§ **Records from a dataset**
____

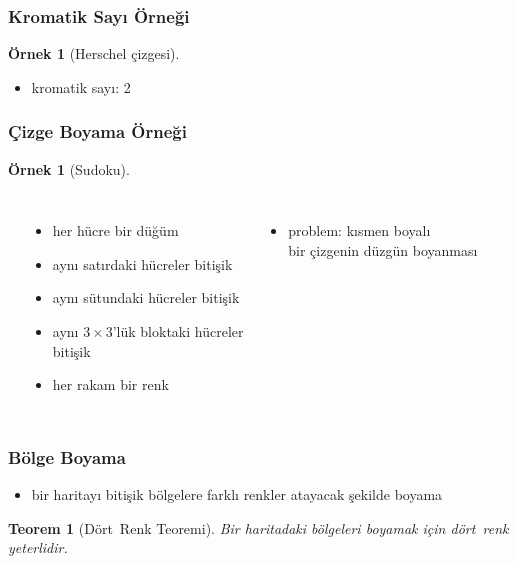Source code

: \documentclass[dvipsnames]{beamer}
\theoremstyle{definition}
\theoremstyle{example}
\newtheorem{ornek}[theorem]{Örnek}
\theoremstyle{plain}
\newtheorem{teorem}[theorem]{Teorem}
\begin{document}
\begin{frame}
  \frametitle{Kromatik Sayı Örneği}

  \begin{ornek}[Herschel çizgesi]
    \begin{center}
    \end{center}

    \begin{itemize}
      \item kromatik sayı: 2
    \end{itemize}
  \end{ornek}
\end{frame}

\begin{frame}
  \frametitle{Çizge Boyama Örneği}

  \begin{ornek}[Sudoku]
    \begin{columns}[t]
      \begin{center}
      \end{center}

      \begin{itemize}
        \item her hücre bir düğüm
        \item aynı satırdaki hücreler bitişik
        \item aynı sütundaki hücreler bitişik
        \item aynı $3 \times 3$'lük bloktaki hücreler\\
          bitişik
        \item her rakam bir renk
      \end{itemize}

      \pause
      \begin{itemize}
        \item problem: kısmen boyalı\\
          bir çizgenin düzgün boyanması
      \end{itemize}
    \end{columns}
  \end{ornek}
\end{frame}

\begin{frame}
  \frametitle{Bölge Boyama}

  \begin{itemize}
    \item bir haritayı bitişik bölgelere farklı renkler atayacak şekilde boyama
  \end{itemize}

  \medskip
  \begin{teorem}[Dört~Renk Teoremi]
    Bir haritadaki bölgeleri boyamak için dört~renk yeterlidir.
  \end{teorem}
\end{frame}
\end{document}
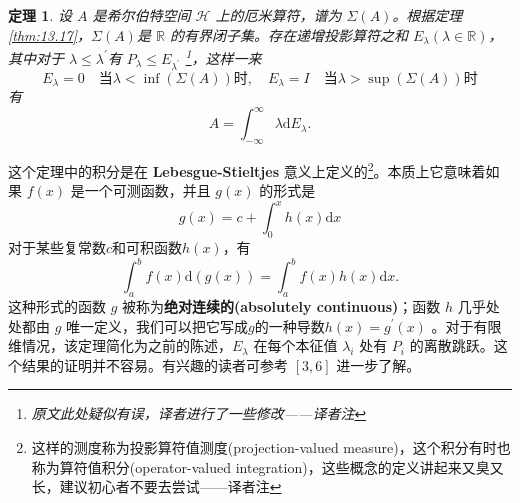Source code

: \documentclass[hyperref,UTF8]{ctexbook}
\newtheorem{theorem}{定理}[chapter]
\begin{document}
\begin{theorem}\label{thm:13.19}
    设 \(A\) 是希尔伯特空间 \(\mathcal{H}\) 上的厄米算符，谱为 \(\Sigma(A)\)。根据定理 \ref{thm:13.17}，\(\Sigma(A)\)是 \(\mathbb{R}\) 的有界闭子集。存在递增投影算符之和 \(E_{\lambda}(\lambda \in \mathbb{R})\)，其中对于 \(\lambda \leq \lambda^{\prime}\)有 \(P_{\lambda} \leq E_{\lambda^{\prime}}\) \footnote{原文此处疑似有误，译者进行了一些修改——译者注}，这样一来
\[
E_{\lambda}=0 \quad \text {当} \lambda<\inf (\Sigma(A))\text{时}, \quad E_{\lambda}=I \quad \text {当} \lambda>\sup (\Sigma(A))\text{时}
\]
有
\[
A=\int_{-\infty}^{\infty} \lambda \mathrm{d} E_{\lambda} .
\]
\end{theorem}

这个定理中的积分是在 \textbf{Lebesgue-Stieltjes} 意义上定义的\footnote{这样的测度称为投影算符值测度(projection-valued measure)，这个积分有时也称为算符值积分(operator-valued integration)，这些概念的定义讲起来又臭又长，建议初心者不要去尝试——译者注}。本质上它意味着如果 \(f(x)\) 是一个可测函数，并且 \(g(x)\) 的形式是
\[
g(x)=c+\int_{0}^{x} h(x) \mathrm{d} x
\]
对于某些复常数\(c\)和可积函数\(h(x)\)，有
\[
\int_{a}^{b} f(x) \mathrm{d}(g(x))=\int_{a}^{b} f(x) h(x) \mathrm{d} x .
\]
这种形式的函数 \(g\) 被称为\textbf{绝对连续的(absolutely continuous)}；函数 \(h\) 几乎处处都由 \(g\) 唯一定义，我们可以把它写成\(g\)的一种导数\(h(x)=g^{\prime}(x)\) 。对于有限维情况，该定理简化为之前的陈述，\(E_{\lambda}\) 在每个本征值 \(\lambda_{i}\) 处有 \(P_{i}\) 的离散跳跃。这个结果的证明并不容易。有兴趣的读者可参考 \([3,6]\) 进一步了解。
\end{document}
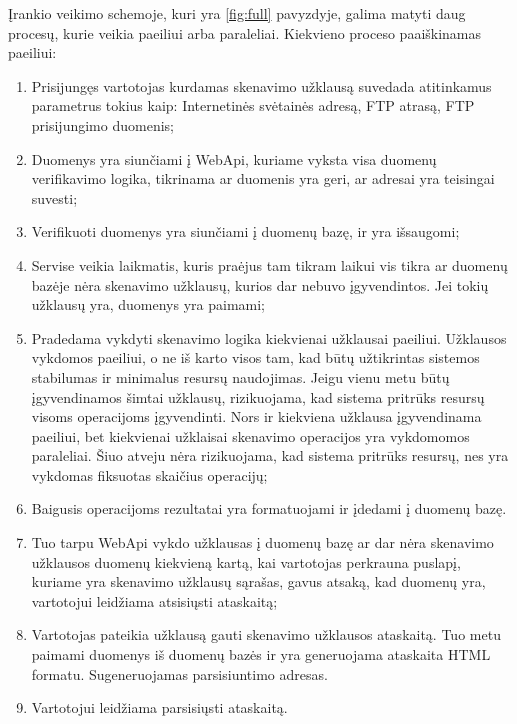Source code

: \documentclass[a4paper,12pt,fleqn]{article}
\begin{document}
Įrankio veikimo schemoje, kuri yra \ref{fig:full} pavyzdyje, galima matyti daug procesų, kurie veikia paeiliui arba paraleliai. Kiekvieno proceso paaiškinamas paeiliui:

\begin{enumerate}
	
	\item Prisijungęs vartotojas kurdamas skenavimo užklausą suvedada atitinkamus parametrus tokius kaip: Internetinės svėtainės adresą, FTP atrasą, FTP prisijungimo duomenis;
	
	\item Duomenys yra siunčiami į WebApi, kuriame vyksta visa duomenų verifikavimo logika, tikrinama ar duomenis yra geri, ar adresai yra teisingai suvesti;
	
	\item Verifikuoti duomenys yra siunčiami į duomenų bazę, ir yra išsaugomi;
	
	\item Servise veikia laikmatis, kuris praėjus tam tikram laikui vis tikra ar duomenų bazėje nėra skenavimo užklausų, kurios dar nebuvo įgyvendintos. Jei tokių užklausų yra, duomenys yra paimami;
	
	\item  Pradedama vykdyti skenavimo logika kiekvienai užklausai paeiliui. Užklausos vykdomos paeiliui, o ne iš karto visos tam, kad būtų užtikrintas sistemos stabilumas ir minimalus resursų naudojimas. Jeigu vienu metu būtų įgyvendinamos šimtai užklausų, rizikuojama, kad sistema pritrūks resursų visoms operacijoms įgyvendinti. Nors ir kiekviena užklausa įgyvendinama paeiliui, bet kiekvienai užklaisai skenavimo operacijos yra vykdomomos paraleliai. Šiuo atveju nėra rizikuojama, kad sistema pritrūks resursų, nes yra vykdomas fiksuotas skaičius operacijų;
	
	\item Baigusis operacijoms rezultatai yra formatuojami ir įdedami į duomenų bazę.
	
	\item Tuo tarpu WebApi vykdo užklausas į duomenų bazę ar dar nėra skenavimo užklausos duomenų kiekvieną kartą, kai vartotojas perkrauna puslapį, kuriame yra skenavimo užklausų sąrašas, gavus atsaką, kad duomenų yra, vartotojui leidžiama atsisiųsti ataskaitą;
	
	\item Vartotojas pateikia užklausą gauti skenavimo užklausos ataskaitą. Tuo metu paimami duomenys iš duomenų bazės ir yra generuojama ataskaita HTML formatu. Sugeneruojamas parsisiuntimo adresas.
	
	\item Vartotojui leidžiama parsisiųsti ataskaitą.
	
\end{enumerate}
\end{document}
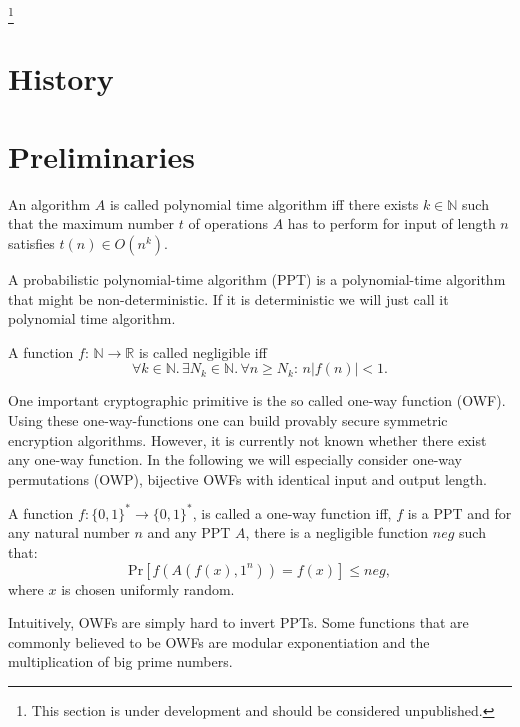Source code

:    \footnote{This section is under development and should be considered unpublished.}

\section{History}


\section{Preliminaries}

\begin{definition}
 An algorithm $A$ is called polynomial time algorithm iff there exists $k\in \mathbb{N}$ such that the maximum number $t$ of operations $A$ has to perform for input of length $n$ satisfies $t(n)\in O(n^k)$.
\end{definition}

\begin{definition}
 A probabilistic polynomial-time algorithm (PPT) is a polynomial-time algorithm that might be non-deterministic. If it is deterministic we will just call it polynomial time algorithm.
\end{definition}

\begin{definition}
 A function $f:\,\mathbb{N}\to\mathbb{R}$ is called negligible iff $$\forall k\in\mathbb{N}.\,\exists N_k\in\mathbb{N}.\,\forall n\geq N_k:\,n\left|f(n)\right|<1.$$
\end{definition}

One important cryptographic primitive is the so called one-way function (OWF). Using these one-way-functions one can build provably secure symmetric encryption algorithms. However, it is currently not known whether there exist any one-way function. In the following we will especially consider one-way permutations (OWP), bijective OWFs with identical input and output length. 

\begin{definition}
 A function $f:\{0,1\}^*\to \{0,1\}^*$, is called a one-way function iff, $f$ is a PPT and for any natural number $n$ and any PPT $A$, there is a negligible function $neg$ such that: $$\mathrm{Pr}\left[f(A(f(x),1^n))=f(x)\right]\leq neg,$$ where $x$ is chosen uniformly random.
\end{definition}
Intuitively, OWFs are simply hard to invert PPTs. Some functions that are commonly believed to be OWFs are modular exponentiation and the multiplication of big prime numbers. 

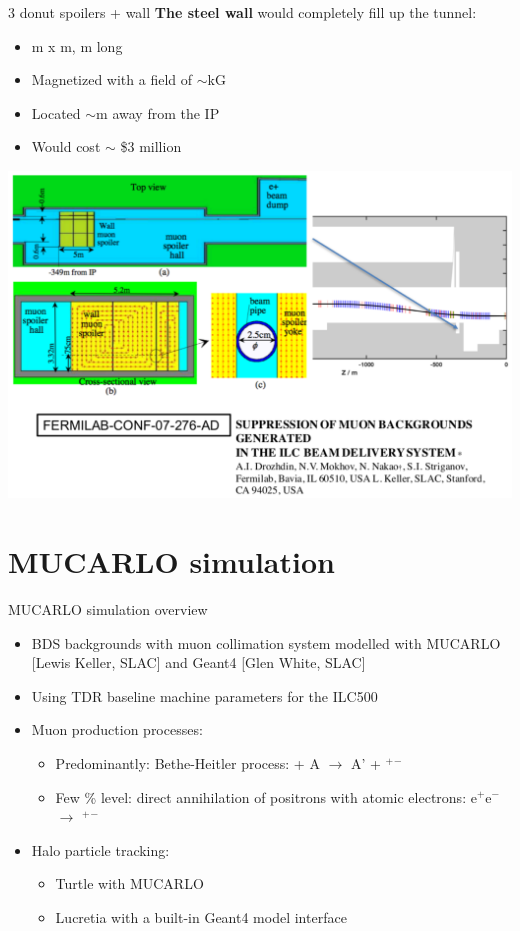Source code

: \documentclass[xcolor={dvipsnames}]{beamer}
\begin{document}
\begin{frame}{3 donut spoilers + wall}
\textbf{The steel wall} would completely fill up the tunnel:
\begin{itemize}
 \item \unit[5]{m} x \unit[3]{m}, \unit[5]{m} long
 \item Magnetized with a field of $\sim$\unit[16]{kG}
 \item Located $\sim$\unit[400]{m} away from the IP
 \item Would cost $\sim$ \$3 million
\end{itemize}
\begin{center}
\includegraphics[height=0.7\textheight]{Muon_wall.pdf}
\end{center}
\end{frame}

\section{MUCARLO simulation}
\begin{frame}{MUCARLO simulation overview}
\begin{itemize}
\item BDS backgrounds with muon collimation system modelled with MUCARLO [Lewis Keller, SLAC] and Geant4 [Glen White, SLAC]
\item Using TDR baseline machine parameters for the ILC500
\item Muon production processes:
\begin{itemize}
\item Predominantly: Bethe-Heitler process: \textgamma + A $\rightarrow$ A' + \textmu$^+$\textmu$^-$
\item Few \% level: direct annihilation of positrons with atomic electrons: e$^+$e$^-$ $\rightarrow$ \textmu$^+$\textmu$^-$
\end{itemize}
\item Halo particle tracking:
\begin{itemize}
\item Turtle with MUCARLO
\item Lucretia with a built-in Geant4 model interface
\end{itemize}
\end{itemize}

\end{frame}
\end{document}
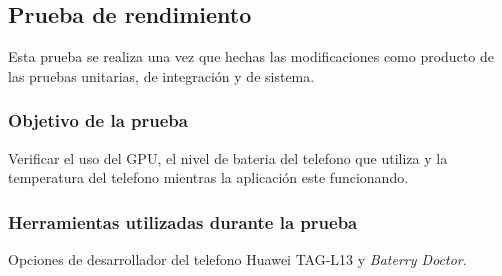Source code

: \subsection{Prueba de rendimiento}
Esta prueba se realiza una vez que hechas las modificaciones como producto de las pruebas unitarias, de integración y de sistema.
\subsubsection{Objetivo de la prueba}
Verificar el uso del GPU, el nivel de bateria del telefono que utiliza y la temperatura del telefono mientras la aplicación este funcionando. 
\subsubsection{Herramientas utilizadas durante la prueba}
Opciones de desarrollador del telefono Huawei TAG-L13 y \textit{Baterry Doctor}.
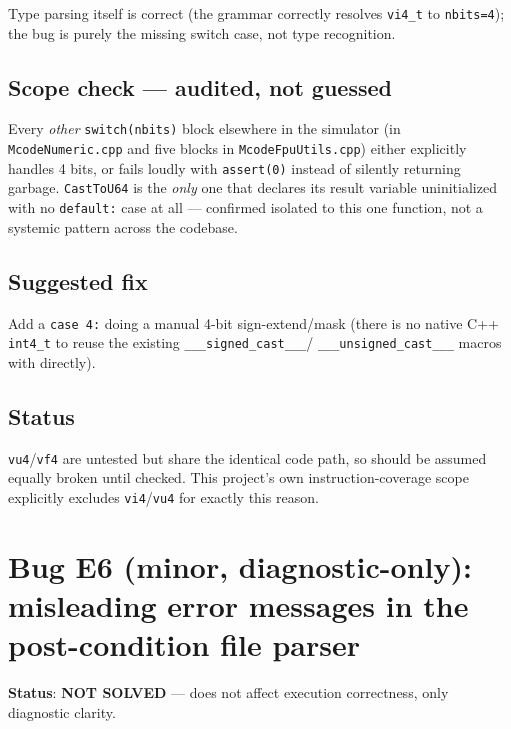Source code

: \documentclass[11pt,a4paper]{report}
\begin{document}
Type parsing itself is correct (the grammar correctly resolves \texttt{vi4\_t} to
\texttt{nbits=4}); the bug is purely the missing switch case, not type recognition.

\subsection*{Scope check --- audited, not guessed}
Every \emph{other} \texttt{switch(nbits)} block elsewhere in the simulator (in
\texttt{McodeNumeric.cpp} and five blocks in \texttt{McodeFpuUtils.cpp}) either explicitly
handles 4 bits, or fails loudly with \texttt{assert(0)} instead of silently returning
garbage. \texttt{CastToU64} is the \emph{only} one that declares its result variable
uninitialized with no \texttt{default:} case at all --- confirmed isolated to this one
function, not a systemic pattern across the codebase.

\subsection*{Suggested fix}
Add a \texttt{case 4:} doing a manual 4-bit sign-extend/mask (there is no native C++
\texttt{int4\_t} to reuse the existing \texttt{\_\_\_signed\_cast\_\_\_}/
\texttt{\_\_\_unsigned\_cast\_\_\_} macros with directly).

\subsection*{Status}
\texttt{vu4}/\texttt{vf4} are untested but share the identical code path, so should be
assumed equally broken until checked. This project's own instruction-coverage scope
explicitly excludes \texttt{vi4}/\texttt{vu4} for exactly this reason.

\section{Bug E6 (minor, diagnostic-only): misleading error messages in the post-condition file parser}

\textbf{Status}: \textbf{NOT SOLVED} --- does not affect execution correctness, only
diagnostic clarity.
\end{document}
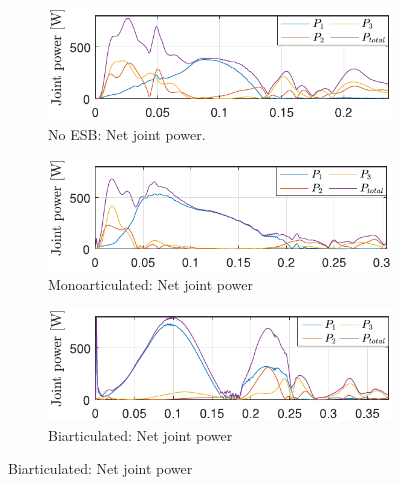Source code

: \documentclass[letterpaper, 10 pt, conference]{ieeeconf}  %
\begin{document}
\begin{figure}[ht]
		\begin{subfigure}[t]{0.32\linewidth}
			\includegraphics[width=\linewidth]{noESB/P_q}
			\caption{No ESB: Net joint power.}
			\label{fig:noESB_P_q}
		\end{subfigure}
		\begin{subfigure}[t]{0.32\linewidth}
			\includegraphics[width=\linewidth]{mono/P_q}
			\caption{Monoarticulated: Net joint power}
			\label{fig:mono_P_q}
		\end{subfigure}
		\begin{subfigure}[t]{0.32\linewidth}
			\includegraphics[width=\linewidth]{bi/P_q}
			\caption{Biarticulated: Net joint power}
			\label{fig:bi_P_q}
		\end{subfigure}
		
		\vspace{1mm}
		

\end{figure}
\end{document}
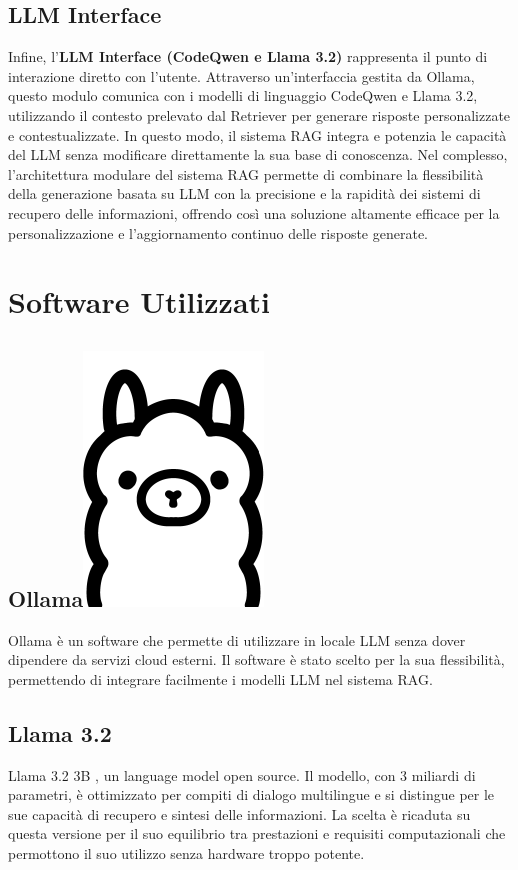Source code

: \documentclass[12pt,a4paper,openright,twoside]{book}
\begin{document}
\subsection{LLM Interface}
Infine, l'\textbf{LLM Interface (CodeQwen e Llama 3.2)} rappresenta il punto di interazione diretto con l'utente. Attraverso un'interfaccia gestita da Ollama, questo modulo comunica con i modelli di linguaggio CodeQwen e Llama 3.2, utilizzando il contesto prelevato dal Retriever per generare risposte personalizzate e contestualizzate. In questo modo, il sistema RAG integra e potenzia le capacità del LLM senza modificare direttamente la sua base di conoscenza.
Nel complesso, l'architettura modulare del sistema RAG permette di combinare la flessibilità della generazione basata su LLM con la precisione e la rapidità dei sistemi di recupero delle informazioni, offrendo così una soluzione altamente efficace per la personalizzazione e l'aggiornamento continuo delle risposte generate.

\section{Software Utilizzati}
\subsection{Ollama\hspace{0.3cm}\protect\includegraphics[width=0.03\linewidth]{figures/ollama.png}}
Ollama \cite{ollama-docs} è un software che permette di utilizzare in locale LLM
senza dover dipendere da servizi cloud esterni.
Il software è stato scelto per la sua flessibilità, permettendo di integrare facilmente i modelli LLM nel sistema RAG.

\subsection{Llama 3.2}
Llama 3.2 3B \cite{llama3-2}, un language model open source.
Il modello, con 3 miliardi di parametri, è ottimizzato per compiti di dialogo multilingue e si distingue per le sue capacità di recupero e sintesi delle informazioni.
La scelta è ricaduta su questa versione per il suo equilibrio tra prestazioni e requisiti computazionali che permottono il suo utilizzo senza hardware troppo potente.
\end{document}
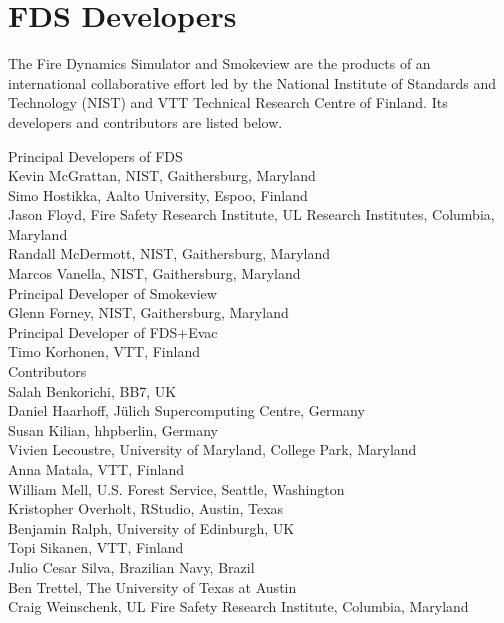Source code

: \chapter{FDS Developers}

The Fire Dynamics Simulator and Smokeview are the products of an international collaborative effort led by
the National Institute of Standards and Technology (NIST) and VTT Technical Research Centre of Finland. Its developers and
contributors are listed below.

\vspace{0.3in}

\begin{flushleft}

Principal Developers of FDS  \\ [0.2in]

Kevin McGrattan, NIST, Gaithersburg, Maryland \\
Simo Hostikka, Aalto University, Espoo, Finland \\
Jason Floyd, Fire Safety Research Institute, UL Research Institutes, Columbia, Maryland \\
Randall McDermott, NIST, Gaithersburg, Maryland \\
Marcos Vanella, NIST, Gaithersburg, Maryland \\ [0.3in]

Principal Developer of Smokeview  \\ [0.2in]

Glenn Forney, NIST, Gaithersburg, Maryland \\ [0.3in]

Principal Developer of FDS+Evac  \\ [0.2in]

Timo Korhonen, VTT, Finland \\ [0.3in]

Contributors \\ [0.2in]

Salah Benkorichi, BB7, UK \\
Daniel Haarhoff, J\"ulich Supercomputing Centre, Germany \\
Susan Kilian, hhpberlin, Germany \\
Vivien Lecoustre, University of Maryland, College Park, Maryland \\
Anna Matala, VTT, Finland \\
William Mell, U.S. Forest Service, Seattle, Washington \\
Kristopher Overholt, RStudio, Austin, Texas \\
Benjamin Ralph, University of Edinburgh, UK \\
Topi Sikanen, VTT, Finland \\
Julio Cesar Silva, Brazilian Navy, Brazil \\
Ben Trettel, The University of Texas at Austin \\
Craig Weinschenk, UL Fire Safety Research Institute, Columbia, Maryland

\end{flushleft}


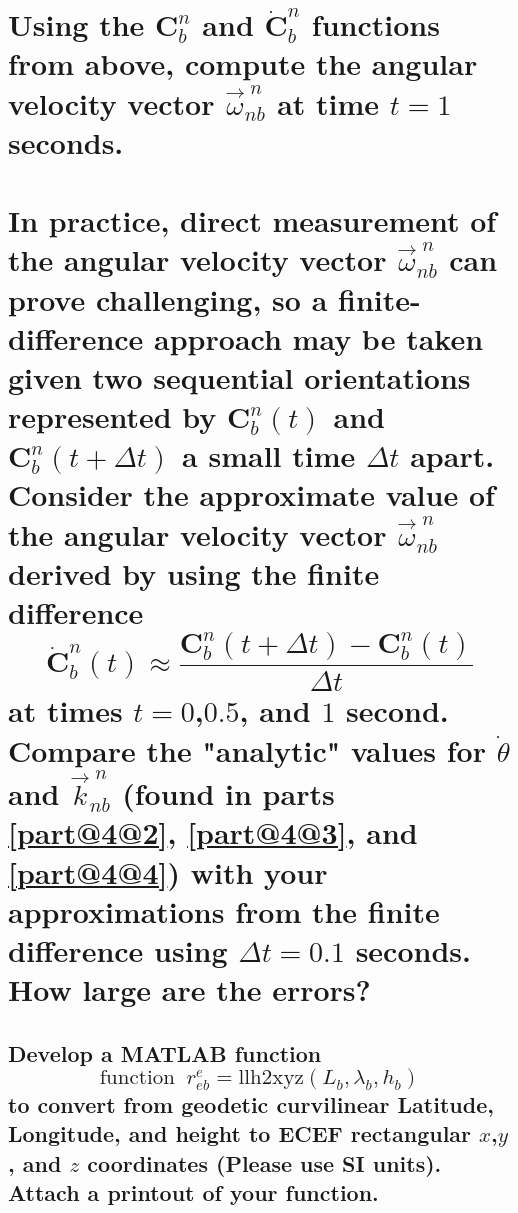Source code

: \documentclass[12pt,letterpaper, onecolumn]{exam}
\begin{document}
\begin{questions}
\begin{parts}
\begin{subparts}
        \end{subparts}
        \part{Using the $\mathbf{C}^n_b$ and $\dot{\mathbf{C}}^n_b$ functions from above, compute the angular velocity vector $\vec{\omega}^{\;n}_{nb}$ at time $t = 1$ seconds.}
        \begin{subparts}

        \end{subparts}

        \part{In practice, direct measurement of the angular velocity vector $\vec{\omega}^{\;n}_{nb}$ can prove challenging, so a finite-difference approach may be taken given two sequential orientations represented by $\mathbf{C}^n_b(t)$ and $\mathbf{C}^n_b(t + \Delta t)$ a small time $\Delta t$ apart. Consider the approximate value of the angular velocity vector $\vec{\omega}^{\;n}_{nb}$ derived by using the finite difference
            \[\dot{\mathbf{C}}^n_b(t) \approx \frac{\mathbf{C}^n_b(t + \Delta t) - \mathbf{C}^n_b(t)}{\Delta t} \]
            at times $t = 0$,$0.5$, and $1$ second. Compare the "analytic" values for $\dot{\theta}$ and $\vec{k}^{\;n}_{nb}$ (found in parts \ref{part@4@2}, \ref{part@4@3}, and \ref{part@4@4}) with your approximations from the finite difference using $\Delta t = 0.1$ seconds. How large are the errors?}
    \end{parts}
    \clearpage
    \begin{parts}
        \part{Develop a MATLAB function \[\text{function}\;\; r^e_{eb} = \text{llh2xyz}(L_b,\lambda_b,h_b) \]
        to convert from geodetic curvilinear Latitude, Longitude, and height to ECEF rectangular $x$,$y$, and $z$ coordinates (Please use SI units). Attach a printout of your function.}
        \begin{subparts}
        \end{subparts}


\end{parts}
\end{questions}
\end{document}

____

§ **Your task**
Could you write out, exactly as they stand, only the lines above that begin at the line with "its result variable" and stop after the line with "no native C++"?

§ **Written answer**
garbage. \texttt{CastToU64} is the \emph{only} one that declares its result variable
uninitialized with no \texttt{default:} case at all --- confirmed isolated to this one
function, not a systemic pattern across the codebase.

\subsection*{Suggested fix}
Add a \texttt{case 4:} doing a manual 4-bit sign-extend/mask (there is no native C++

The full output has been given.